GM Reportedly Interested in Buying BMW
General Motors will make an offer to buy Bavarian car company BMW in the next few days, a German newspaper reported Saturday.
Rumors about BMW’s future have been swirling since its chairman, Bernd Pischetsrieder, was dismissed Feb. 5 amid criticism of his handling of BMW’s British subsidiary, Rover.
BMW spokesman Joerg Dinner denied the report Saturday in the German newspaper Die Welt.
“BMW wants to stay independent,” Dinner said, adding that the company’s main shareholder, the Quandt family, remained “unbroken” in its support of the company.
General Motors spokesman Dan Jankowski said, “We wouldn’t have any comment on the rumor of the takeover.”
General Motors was one of the few companies that could afford BMW’s price tag of $7 billion to $9 billion, Die Welt noted.
The report comes one day after the German newsmagazine Der Spiegel reported Volkswagen wanted its subsidiary Audi and BMW to take a 24.9% stake in each other.

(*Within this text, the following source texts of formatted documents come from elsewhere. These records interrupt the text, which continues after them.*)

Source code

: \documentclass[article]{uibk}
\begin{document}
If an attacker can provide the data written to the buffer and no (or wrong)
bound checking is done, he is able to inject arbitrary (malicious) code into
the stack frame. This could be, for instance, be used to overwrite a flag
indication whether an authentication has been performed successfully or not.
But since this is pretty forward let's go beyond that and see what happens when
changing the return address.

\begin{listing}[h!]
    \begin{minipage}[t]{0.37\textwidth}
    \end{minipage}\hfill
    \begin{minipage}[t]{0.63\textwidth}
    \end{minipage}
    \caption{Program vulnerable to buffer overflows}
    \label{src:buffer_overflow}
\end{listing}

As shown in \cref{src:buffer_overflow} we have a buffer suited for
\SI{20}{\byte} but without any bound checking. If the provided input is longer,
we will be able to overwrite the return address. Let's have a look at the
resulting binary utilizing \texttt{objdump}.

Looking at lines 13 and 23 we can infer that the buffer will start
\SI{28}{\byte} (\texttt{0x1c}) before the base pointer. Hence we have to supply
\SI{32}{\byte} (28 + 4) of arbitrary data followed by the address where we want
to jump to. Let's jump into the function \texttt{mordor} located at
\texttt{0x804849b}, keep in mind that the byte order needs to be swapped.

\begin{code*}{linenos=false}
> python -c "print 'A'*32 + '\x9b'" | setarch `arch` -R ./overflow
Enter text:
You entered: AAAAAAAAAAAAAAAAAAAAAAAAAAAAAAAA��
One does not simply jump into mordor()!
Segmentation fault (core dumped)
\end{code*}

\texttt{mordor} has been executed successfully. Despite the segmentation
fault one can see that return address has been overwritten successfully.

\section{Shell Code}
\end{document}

VW would take over the ailing Rover plant in Britain as part of the deal.
BMW denied that report too, though it earlier acknowledged that VW has long been interested in acquiring at least a stake in the company.
BMW has invested more than $3.5 billion in Rover since buying it in 1994. Analysts expect Rover to post a pretax loss of about $590 million for 1998.